Ah, this one is tough. Not that I shy away from difficult conversations, but religion is… a minefield, to say the least. It touches to our histories, our families, our traditions, our personal experiences – good and bad – and just talking about it can change the sweetest person you know into a rabid dog. Like politics, it’s often painted in black and white. You’re either with us or against us and there’s no inbetween.

Individual faith is rarely separated from religious institutions, and it leads to a lot of shortcuts from some atheists. On the flip side of the coin, religious institutions rarely encourage open, honest discussions in their midsts, whether it is about dogmatic matters or, let’s say, their history of abuse. Someone once told me that while faith is often a welcome comfort to individuals, most of the time organized religion is not a good thing for society as a whole. I tend to agree with that statement, though I do not think it has to be so.
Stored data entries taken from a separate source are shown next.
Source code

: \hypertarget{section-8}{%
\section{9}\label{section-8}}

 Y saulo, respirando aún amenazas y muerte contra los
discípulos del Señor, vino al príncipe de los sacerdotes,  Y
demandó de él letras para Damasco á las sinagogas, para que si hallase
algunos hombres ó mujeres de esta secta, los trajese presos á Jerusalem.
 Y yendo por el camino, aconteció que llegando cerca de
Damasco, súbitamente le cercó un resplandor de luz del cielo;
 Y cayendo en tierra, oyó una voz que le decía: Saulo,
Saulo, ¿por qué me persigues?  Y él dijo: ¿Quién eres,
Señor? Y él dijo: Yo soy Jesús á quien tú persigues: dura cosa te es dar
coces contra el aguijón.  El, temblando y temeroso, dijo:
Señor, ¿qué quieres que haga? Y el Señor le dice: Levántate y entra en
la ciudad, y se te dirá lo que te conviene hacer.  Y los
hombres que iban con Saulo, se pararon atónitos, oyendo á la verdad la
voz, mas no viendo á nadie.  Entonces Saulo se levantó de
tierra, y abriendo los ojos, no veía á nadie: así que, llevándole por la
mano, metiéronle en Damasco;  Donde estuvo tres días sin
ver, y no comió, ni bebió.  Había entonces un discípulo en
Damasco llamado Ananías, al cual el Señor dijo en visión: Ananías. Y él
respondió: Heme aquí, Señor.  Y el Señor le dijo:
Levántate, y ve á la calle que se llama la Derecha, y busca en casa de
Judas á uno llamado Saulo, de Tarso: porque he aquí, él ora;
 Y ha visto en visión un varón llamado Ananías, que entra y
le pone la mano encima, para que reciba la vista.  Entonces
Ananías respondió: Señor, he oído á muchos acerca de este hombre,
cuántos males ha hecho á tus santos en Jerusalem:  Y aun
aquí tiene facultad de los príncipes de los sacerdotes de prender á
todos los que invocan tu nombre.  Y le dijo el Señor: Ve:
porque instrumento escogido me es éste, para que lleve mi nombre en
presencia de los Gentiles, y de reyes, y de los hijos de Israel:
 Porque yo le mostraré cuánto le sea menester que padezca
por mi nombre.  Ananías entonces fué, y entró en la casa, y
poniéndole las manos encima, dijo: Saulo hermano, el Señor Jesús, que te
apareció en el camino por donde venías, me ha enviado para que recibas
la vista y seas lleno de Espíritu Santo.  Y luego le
My own history with faith is a rocky one. I grew up Catholic, in a family that was not religious. We went to Church for weddings, baptisms and funerals, and that was pretty much it. My family was what I heard a priest call ‘Christians on wheels’: baby carriage, wedding car and hearse. I went to church school because my dad – otherwise a rather vocal atheist – thought it was culturally important. And during my teenage years, I became very involved with my youth group, and very devout, although always in my own, not really conventional way. It lasted until my mid-twenties, where a series of events and my own personnal growth made me switch to a rather unflexible atheism.

The following years were full of life-altering events for me and my loved ones, weddings and births and illnesses and deaths alike. Life doesn’t let you rest. I wavered, I doubted. I didn’t know. I read a lot – I still do. Starhawk, Rob Bell, Clarissa Pinkola Estés, C.J. Lewis, the brothers of Taizé, to name a few. Christians and pagans alike. I didn’t find any definitive answer to my questions. My own spiritual life is now made of pagan rituals that mark the year and place the Earth at the center, and something of a Christianity that’s probably heretic to most. I detest labels, I always have, and I don’t have one for myself. I believe I remain agnostic, because I don’t know, and there is nothing wrong with that.

I don’t know. I don’t know, and it doesn’t matter, I can see that now. As a beloved priest from my childhood said, “forget certitudes and dogma. What matters is love, always”. And that, I believe to be true.